**TRY IT**
Please make an exact transcription of the records, keeping the pictures out of it.

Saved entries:
+++++

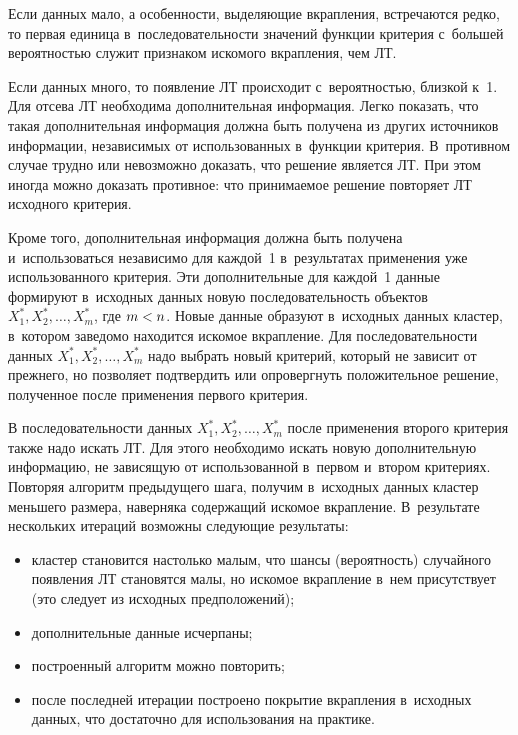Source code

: \begin{multicols}{2}
{}
  
  Если данных мало, а особенности, выделяющие вкрапления, встречаются редко, 
то первая единица в~последовательности значений функции критерия с~большей 
вероятностью служит признаком искомого вкрапления, чем ЛТ. 
  
  Если данных много, то появление ЛТ происходит с~вероятностью, близкой к~1. 
Для отсева ЛТ необходима дополнительная информация. Легко показать, что такая 
дополнительная информация должна быть получена из других источников 
информации, независимых от использованных в~функции критерия. В~противном 
случае трудно или невозможно доказать, что решение является ЛТ. При этом 
иногда можно доказать противное: что принимаемое решение повторяет ЛТ 
исходного критерия. 
  
  Кроме того, дополнительная информация должна быть получена 
  и~использоваться независимо для каж\-дой~1 в~результатах применения уже 
использованного критерия. Эти дополнительные для каж\-дой~1 данные 
формируют в~исходных данных новую последовательность объектов $X_1^*, 
X_2^*, \ldots , X_m^*$, где $m\hm< n$. Новые данные образуют в~исходных 
данных кластер, в~котором заведомо находится искомое вкрапление. Для 
последовательности данных $X_1^*, X_2^*, \ldots , X_m^*$ надо выбрать новый 
критерий, который не зависит от прежнего, но позволяет подтвердить или 
опровергнуть положительное решение, полученное после применения первого 
критерия. 
  
  В последовательности данных $X_1^*, X_2^*, \ldots , X_m^*$ после 
применения второго критерия также надо искать ЛТ. Для этого необходимо искать 
новую дополнительную информацию, не зависящую от использованной в~первом и~втором критериях. Повторяя алгоритм предыдущего шага, получим в~исходных 
данных кластер меньшего размера, наверняка содержащий искомое вкрапление. 
В~результате нескольких итераций возможны следующие ре\-зуль\-таты:
  \begin{itemize}
\item кластер становится настолько малым, что шансы (вероятность) случайного 
появления ЛТ становятся малы, но искомое вкрапление в~нем присутствует (это 
следует из исходных предположений);
\item дополнительные данные исчерпаны;
\item построенный алгоритм можно повторить;
\item после последней итерации построено покрытие вкрапления в~исходных 
данных, что достаточно для использования на практике.
\end{itemize}
  

\end{multicols}
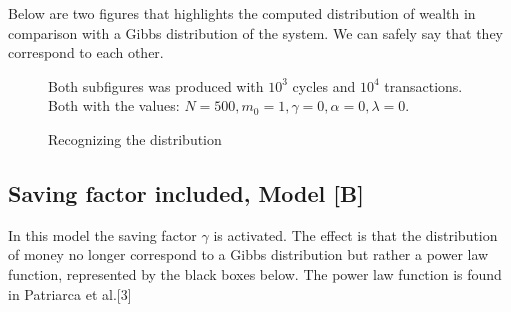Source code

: \documentclass[a4paper,11pt]{article}
\begin{document}
Below are two figures that highlights the computed distribution of wealth in comparison with a Gibbs distribution of the system. We can safely say that they correspond to each other.
\begin{figure}[H]
  \hfill
  \caption{Recognizing the distribution}
{\small Both subfigures was produced with $10^3$ cycles and $10^4$ transactions. \\Both with the values: $N = 500, m_0 = 1, \gamma = 0, \alpha = 0, \lambda = 0$. }
\end{figure}


	\subsection{Saving factor included, Model [B]}
In this model the saving factor $\gamma$ is activated. The effect is that the distribution of money no longer correspond to a Gibbs distribution but rather a power law function, represented by the black boxes below. The power law function is found in Patriarca et al.[3]	
	
\end{document}
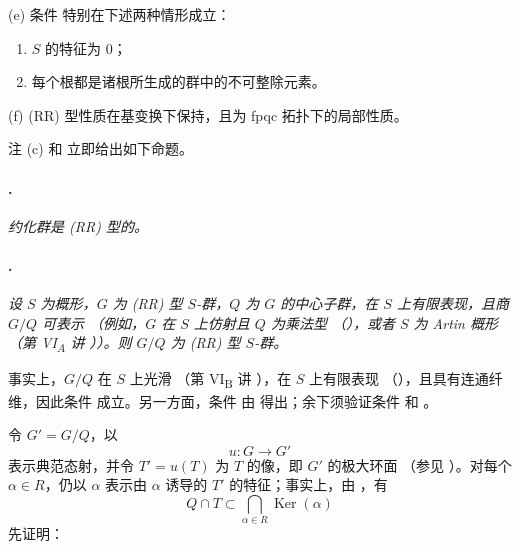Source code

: \textup{(e)} 条件 \textup{} 特别在下述两种情形成立：
\begin{enumerate}
\item[\textup{(1)}]
\(S\) 的特征为 \(0\)；

\item[\textup{(2)}]
每个根都是诸根所生成的群中的不可整除元素。
\end{enumerate}

\textup{(f)} \textup{(RR)} 型性质在基变换下保持，且为 fpqc 拓扑下的局部性质。

注 \textup{(c)} 和 \textup{} 立即给出如下命题。

\paragraph{.}
\textit{约化群是 \textup{(RR)} 型的。}

\paragraph{.}
\textit{设 \(S\) 为概形，\(G\) 为 \textup{(RR)} 型 \(S\)-群，\(Q\) 为 \(G\) 的中心子群，在 \(S\) 上有限表现，且商 \(G/Q\) 可表示 \textup{（例如，\(G\) 在 \(S\) 上仿射且 \(Q\) 为乘法型 \textup{（）}，或者 \(S\) 为 Artin 概形 \textup{（第 VI\textsubscript{A} 讲 ）}）}。则 \(G/Q\) 为 \textup{(RR)} 型 \(S\)-群。}

事实上，\(G/Q\) 在 \(S\) 上光滑 \textup{（第 VI\textsubscript{B} 讲 ）}，在 \(S\) 上有限表现 \textup{（）}，且具有连通纤维，因此条件 \textup{} 成立。另一方面，条件 \textup{} 由 得出；余下须验证条件 \textup{} 和 \textup{}。

令 \(G'=G/Q\)，以
\[
  u:G\longrightarrow G'
\]
表示典范态射，并令 \(T'=u(T)\) 为 \(T\) 的像，即 \(G'\) 的极大环面 \textup{（参见 \textup{}）}。对每个 \(\alpha\in R\)，仍以 \(\alpha\) 表示由 \(\alpha\) 诱导的 \(T'\) 的特征；事实上，由  \textup{}，有
\[
  Q\cap T
  \subset
  \bigcap_{\alpha\in R}\operatorname{Ker}(\alpha)
\]
先证明：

+++++

**ANSWER BOX**
Source code

: \begin{multicols}{2}
{}
  
  Если данных мало, а особенности, выделяющие вкрапления, встречаются редко, 
то первая единица в~последовательности значений функции критерия с~большей 
вероятностью служит признаком искомого вкрапления, чем ЛТ. 
  
  Если данных много, то появление ЛТ происходит с~вероятностью, близкой к~1. 
Для отсева ЛТ необходима дополнительная информация. Легко показать, что такая 
дополнительная информация должна быть получена из других источников 
информации, независимых от использованных в~функции критерия. В~противном 
случае трудно или невозможно доказать, что решение является ЛТ. При этом 
иногда можно доказать противное: что принимаемое решение повторяет ЛТ 
исходного критерия. 
  
  Кроме того, дополнительная информация должна быть получена 
  и~использоваться независимо для каж\-дой~1 в~результатах применения уже 
использованного критерия. Эти дополнительные для каж\-дой~1 данные 
формируют в~исходных данных новую последовательность объектов $X_1^*, 
X_2^*, \ldots , X_m^*$, где $m\hm< n$. Новые данные образуют в~исходных 
данных кластер, в~котором заведомо находится искомое вкрапление. Для 
последовательности данных $X_1^*, X_2^*, \ldots , X_m^*$ надо выбрать новый 
критерий, который не зависит от прежнего, но позволяет подтвердить или 
опровергнуть положительное решение, полученное после применения первого 
критерия. 
  
  В последовательности данных $X_1^*, X_2^*, \ldots , X_m^*$ после 
применения второго критерия также надо искать ЛТ. Для этого необходимо искать 
новую дополнительную информацию, не зависящую от использованной в~первом и~втором критериях. Повторяя алгоритм предыдущего шага, получим в~исходных 
данных кластер меньшего размера, наверняка содержащий искомое вкрапление. 
В~результате нескольких итераций возможны следующие ре\-зуль\-таты:
  \begin{itemize}
\item кластер становится настолько малым, что шансы (вероятность) случайного 
появления ЛТ становятся малы, но искомое вкрапление в~нем присутствует (это 
следует из исходных предположений);
\item дополнительные данные исчерпаны;
\item построенный алгоритм можно повторить;
\item после последней итерации построено покрытие вкрапления в~исходных 
данных, что достаточно для использования на практике.
\end{itemize}
  

\end{multicols}
Source code

: \documentclass[a4paper,11pt]{article}
\begin{document}
Below are two figures that highlights the computed distribution of wealth in comparison with a Gibbs distribution of the system. We can safely say that they correspond to each other.
\begin{figure}[H]
  \hfill
  \caption{Recognizing the distribution}
{\small Both subfigures was produced with $10^3$ cycles and $10^4$ transactions. \\Both with the values: $N = 500, m_0 = 1, \gamma = 0, \alpha = 0, \lambda = 0$. }
\end{figure}


	\subsection{Saving factor included, Model [B]}
In this model the saving factor $\gamma$ is activated. The effect is that the distribution of money no longer correspond to a Gibbs distribution but rather a power law function, represented by the black boxes below. The power law function is found in Patriarca et al.[3]	
	
\end{document}
Source code

: \textup{(e)} 条件 \textup{} 特别在下述两种情形成立：
\begin{enumerate}
\item[\textup{(1)}]
\(S\) 的特征为 \(0\)；

\item[\textup{(2)}]
每个根都是诸根所生成的群中的不可整除元素。
\end{enumerate}

\textup{(f)} \textup{(RR)} 型性质在基变换下保持，且为 fpqc 拓扑下的局部性质。

注 \textup{(c)} 和 \textup{} 立即给出如下命题。

\paragraph{.}
\textit{约化群是 \textup{(RR)} 型的。}

\paragraph{.}
\textit{设 \(S\) 为概形，\(G\) 为 \textup{(RR)} 型 \(S\)-群，\(Q\) 为 \(G\) 的中心子群，在 \(S\) 上有限表现，且商 \(G/Q\) 可表示 \textup{（例如，\(G\) 在 \(S\) 上仿射且 \(Q\) 为乘法型 \textup{（）}，或者 \(S\) 为 Artin 概形 \textup{（第 VI\textsubscript{A} 讲 ）}）}。则 \(G/Q\) 为 \textup{(RR)} 型 \(S\)-群。}

事实上，\(G/Q\) 在 \(S\) 上光滑 \textup{（第 VI\textsubscript{B} 讲 ）}，在 \(S\) 上有限表现 \textup{（）}，且具有连通纤维，因此条件 \textup{} 成立。另一方面，条件 \textup{} 由 得出；余下须验证条件 \textup{} 和 \textup{}。

令 \(G'=G/Q\)，以
\[
  u:G\longrightarrow G'
\]
表示典范态射，并令 \(T'=u(T)\) 为 \(T\) 的像，即 \(G'\) 的极大环面 \textup{（参见 \textup{}）}。对每个 \(\alpha\in R\)，仍以 \(\alpha\) 表示由 \(\alpha\) 诱导的 \(T'\) 的特征；事实上，由  \textup{}，有
\[
  Q\cap T
  \subset
  \bigcap_{\alpha\in R}\operatorname{Ker}(\alpha)
\]
先证明：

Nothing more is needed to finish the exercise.